I'm going to disagree with you on the issue of customization. I've been playing D&D since I got the nice blue and red boxes of the Basic and Expert rules sets. I've never had any problem either as a DM or player or with any of the players in my games customizing their characters. I've built characters that were memorable for who they were and the things they did not their class skills or what skills they invested in.
Customizing characters, at least to me, is not about what feat they get or what special ability at what level, its about what the player does with that character, the time, effort and personality they put into it. In that regard, 3e is very similar to 4e in that it turns the game into more of a combat game where you have to plan out levels, classes and feats far in advance or you somehow end up deficient or less than optimal.
While I like d20 in regard to some of its simplicity (basing the game around a single die, high rolls are always good, etc.), I think that getting rid of a lot of the crap (just plain silly armor class values, feats as more than descriptive text or cool maneuvers, special abilities every level), then you can get back into more of the roleplaying and less worrying about whether you took the right class at the right level, have enough ranks, took the right feat.
And as for the skill thing, that kind of turns things upside down. For one, you're making all the 2 and 4 skill pt/level classes more powerful and you're weakening bards, rangers and rogues, especially bards and rogues whose significant traits of their classes were their class skill selections and their skill points. Are you doing anything to balance out that deficiency or just flipping the bird to those classes? Its irrelevant to whether the players care or not. Of course they won't because now they don't need to be a bard unless they want to sing a song and they don't need to be a rogue unless they want evasion or picking up a little sneak attack.

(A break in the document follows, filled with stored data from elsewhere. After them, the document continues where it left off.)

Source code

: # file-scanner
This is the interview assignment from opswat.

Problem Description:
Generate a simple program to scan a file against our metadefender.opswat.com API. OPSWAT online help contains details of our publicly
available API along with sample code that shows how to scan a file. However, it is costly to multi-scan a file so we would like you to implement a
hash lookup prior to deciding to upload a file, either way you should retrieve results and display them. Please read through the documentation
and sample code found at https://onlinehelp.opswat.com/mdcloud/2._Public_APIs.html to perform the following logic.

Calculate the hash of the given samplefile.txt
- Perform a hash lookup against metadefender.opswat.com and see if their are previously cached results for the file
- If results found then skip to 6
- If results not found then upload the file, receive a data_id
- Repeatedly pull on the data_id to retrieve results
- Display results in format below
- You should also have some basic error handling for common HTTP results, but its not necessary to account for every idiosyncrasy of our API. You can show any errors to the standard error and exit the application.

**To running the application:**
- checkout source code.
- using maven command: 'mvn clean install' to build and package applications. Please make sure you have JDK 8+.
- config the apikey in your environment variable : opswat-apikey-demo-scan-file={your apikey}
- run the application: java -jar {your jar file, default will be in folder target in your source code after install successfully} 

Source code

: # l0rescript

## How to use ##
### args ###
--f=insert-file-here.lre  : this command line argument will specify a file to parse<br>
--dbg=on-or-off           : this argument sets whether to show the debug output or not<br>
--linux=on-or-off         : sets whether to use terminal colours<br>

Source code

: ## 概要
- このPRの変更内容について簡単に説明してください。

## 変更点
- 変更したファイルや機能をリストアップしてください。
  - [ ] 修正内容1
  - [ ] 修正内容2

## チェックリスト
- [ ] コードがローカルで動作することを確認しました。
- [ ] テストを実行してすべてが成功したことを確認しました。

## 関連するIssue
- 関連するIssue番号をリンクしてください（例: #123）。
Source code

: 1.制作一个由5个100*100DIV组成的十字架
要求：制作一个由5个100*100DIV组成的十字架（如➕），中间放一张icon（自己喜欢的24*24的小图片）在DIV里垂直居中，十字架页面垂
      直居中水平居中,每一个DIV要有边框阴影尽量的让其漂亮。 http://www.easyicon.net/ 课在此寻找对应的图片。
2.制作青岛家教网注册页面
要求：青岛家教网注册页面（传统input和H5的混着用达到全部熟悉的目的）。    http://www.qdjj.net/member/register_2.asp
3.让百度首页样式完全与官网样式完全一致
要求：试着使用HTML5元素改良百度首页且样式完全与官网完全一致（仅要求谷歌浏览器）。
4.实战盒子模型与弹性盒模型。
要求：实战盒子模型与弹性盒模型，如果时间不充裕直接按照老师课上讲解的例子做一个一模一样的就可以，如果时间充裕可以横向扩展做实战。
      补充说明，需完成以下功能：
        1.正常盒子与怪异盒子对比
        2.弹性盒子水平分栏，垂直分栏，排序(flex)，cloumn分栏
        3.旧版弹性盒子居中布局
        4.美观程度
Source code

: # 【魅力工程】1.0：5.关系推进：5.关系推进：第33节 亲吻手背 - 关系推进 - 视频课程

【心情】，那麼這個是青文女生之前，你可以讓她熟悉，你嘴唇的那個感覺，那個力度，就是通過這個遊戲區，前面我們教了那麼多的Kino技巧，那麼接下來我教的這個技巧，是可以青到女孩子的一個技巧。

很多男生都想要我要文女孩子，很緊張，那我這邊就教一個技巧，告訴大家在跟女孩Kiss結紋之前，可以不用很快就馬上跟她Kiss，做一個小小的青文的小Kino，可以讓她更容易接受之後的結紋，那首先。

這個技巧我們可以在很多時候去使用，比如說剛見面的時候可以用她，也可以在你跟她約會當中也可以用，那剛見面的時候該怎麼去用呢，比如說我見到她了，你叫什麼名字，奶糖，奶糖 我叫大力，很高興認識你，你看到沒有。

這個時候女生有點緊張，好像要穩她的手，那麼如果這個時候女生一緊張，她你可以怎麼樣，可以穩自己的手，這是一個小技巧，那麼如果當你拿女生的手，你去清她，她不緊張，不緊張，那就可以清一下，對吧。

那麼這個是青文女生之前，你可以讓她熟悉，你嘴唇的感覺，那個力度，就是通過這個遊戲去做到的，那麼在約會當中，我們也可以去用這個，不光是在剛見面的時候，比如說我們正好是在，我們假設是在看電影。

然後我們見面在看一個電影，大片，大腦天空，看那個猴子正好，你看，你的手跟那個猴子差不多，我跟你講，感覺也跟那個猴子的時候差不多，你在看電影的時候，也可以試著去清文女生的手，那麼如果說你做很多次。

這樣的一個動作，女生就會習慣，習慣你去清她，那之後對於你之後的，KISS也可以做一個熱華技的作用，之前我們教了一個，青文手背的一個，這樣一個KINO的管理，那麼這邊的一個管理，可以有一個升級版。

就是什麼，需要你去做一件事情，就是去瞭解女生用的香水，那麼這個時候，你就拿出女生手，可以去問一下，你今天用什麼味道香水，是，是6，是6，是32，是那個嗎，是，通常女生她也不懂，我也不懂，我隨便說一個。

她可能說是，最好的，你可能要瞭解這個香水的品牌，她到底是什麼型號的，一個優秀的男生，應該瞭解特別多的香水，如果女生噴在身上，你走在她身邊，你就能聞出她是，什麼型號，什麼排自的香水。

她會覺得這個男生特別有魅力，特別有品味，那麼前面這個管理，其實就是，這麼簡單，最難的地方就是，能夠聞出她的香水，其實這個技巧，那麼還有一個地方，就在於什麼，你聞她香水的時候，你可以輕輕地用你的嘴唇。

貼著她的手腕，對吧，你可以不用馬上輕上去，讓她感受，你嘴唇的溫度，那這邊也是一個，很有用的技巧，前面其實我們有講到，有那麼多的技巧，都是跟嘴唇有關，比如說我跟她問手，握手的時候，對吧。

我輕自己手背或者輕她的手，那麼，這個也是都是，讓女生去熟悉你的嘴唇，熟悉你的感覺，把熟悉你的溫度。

If you want other classes to have more skills or be more versatile, then consider grouping some redundant skills together (like Listen and Spot, Hide and Move Silently) or make some skills class skills for everyone (like climb, jump and swim). But a blanket change like what you propose only weakens the game when you don't do anything to mitigate the weaknesses you've caused.
I'm not going to comment on the choosing offense or defense stuff since I don't have the material you're referencing.